An article in today's Washington Post tells us that reading isn't dead after all--old fashioned reading, the reading of books.
But it's not fabulous news for poets; people are reading romance novels in increasing numbers. In fact, the romance novel seems to be the only category gaining sales.
I take the same stance on this as I do with my students. I've always told them, "I don't care what you're reading, as long as you're reading."
And I understand the appeal of romance novels. Once I had a lesbian friend who delighted in romances of all kinds. I asked her if her inner militant separatist lesbian disapproved. She explained that she liked knowing that she was going to get a happy ending. It let her relax as she read.
I've heard similar comments from mystery readers--they know the world will be made right at the end of the book, so they can take whatever plot twists come their way.
Of course, some of us take a similar solace in rereading. I'm a few days late to this New York Times article, which extols the pleasures of revisting beloved books: "The real secret of re-reading is simply this: It is impossible. The characters remain the same, and the words never change, but the reader always does. Pip is always there to be revisited, but you, the reader, are a little like the convict who surprises him in the graveyard — always a stranger."

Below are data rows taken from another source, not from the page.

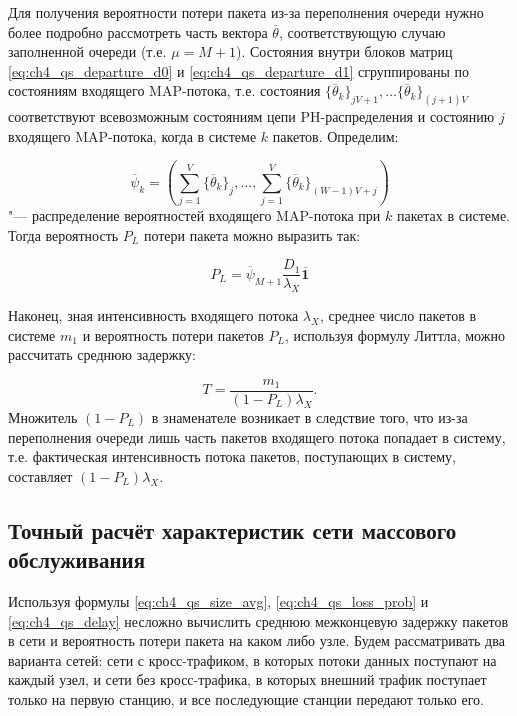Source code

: Для получения вероятности потери пакета из-за переполнения очереди нужно более подробно рассмотреть часть вектора $\overline{\theta}$, соответствующую случаю заполненной очереди (т.е. $\mu=M+1$). Состояния внутри блоков матриц \eqref{eq:ch4_qs_departure_d0} и \eqref{eq:ch4_qs_departure_d1} сгруппированы по состояниям входящего MAP-потока, т.е. состояния $\{ \overline{\theta}_k \}_{jV + 1}, \dots \{ \overline{\theta}_k \}_{(j+1)V}$ соответствуют всевозможным состояниям цепи PH-распределения и состоянию $j$ входящего MAP-потока, когда в системе $k$ пакетов. Определим:

\begin{equation}
    \label{eq:ch4_qs_size_slice_pmf}
    \overline{\psi}_k = ( \sum\limits_{j=1}^{V}\{ \overline{\theta}_k \}_j, \dots, \sum\limits_{j=1}^{V}\{ \overline{\theta}_{k} \}_{(W-1)V + j} )
\end{equation}
"--- распределение вероятностей входящего MAP-потока при $k$ пакетах в системе. Тогда вероятность $P_L$ потери пакета можно выразить так:

\begin{equation}
  \label{eq:ch4_qs_loss_prob}
  P_L = \overline{\psi}_{M+1} \frac{D_1}{\lambda_X}\overline{\mathbf{1}}
\end{equation}

Наконец, зная интенсивность входящего потока $\lambda_{X}$, среднее число пакетов в системе $m_1$ и вероятность потери пакетов $P_L$, используя формулу Литтла, можно рассчитать среднюю задержку:

\begin{equation}
	\label{eq:ch4_qs_delay}
	T = \frac{m_1}{(1 - P_L)\lambda_{X}}.
\end{equation}
Множитель $(1 - P_L)$ в знаменателе возникает в следствие того, что из-за переполнения очереди лишь часть пакетов входящего потока попадает в систему, т.е. фактическая интенсивность потока пакетов, поступающих в систему, составляет $(1 - P_L) \lambda_{X}$.



\subsection{Точный расчёт характеристик сети массового обслуживания}\label{sec:ch4_queue_net_precise}


Используя формулы \eqref{eq:ch4_qs_size_avg}, \eqref{eq:ch4_qs_loss_prob} и \eqref{eq:ch4_qs_delay} несложно вычислить среднюю межконцевую задержку пакетов в сети и вероятность потери пакета на каком либо узле. Будем рассматривать два варианта сетей: сети с кросс-трафиком, в которых потоки данных поступают на каждый узел, и сети без кросс-трафика, в которых внешний трафик поступает только на первую станцию, и все последующие станции передают только его.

After all, didn't we do that as children? My nephew will choose the same book, over and over again, for a bedtime story. I used to revisit all my favorite childhood books, year after year. Only a more rigorous required reading in high school and college put a stop to this practice. I've often yearned for children, simply because I could revisit those books and games and movies.
I think it's wonderful that people are returning to reading, even as many of us never left. I think it's wonderful that we have so many more reading options. I think that even poetry is viable, although in a way that capitalism wouldn't declare a triumph. Go here to read or listen to a story about the poetry economy. Those of us who have been practicing poets for awhile won't find much new. I found it heartwarming anyway. And the recession haiku challenge turned up some interesting nuggets.
I like to think of myself as a medieval monk, dedicated to an art form that the world doesn't see as important, but that later generations will celebrate its salvation.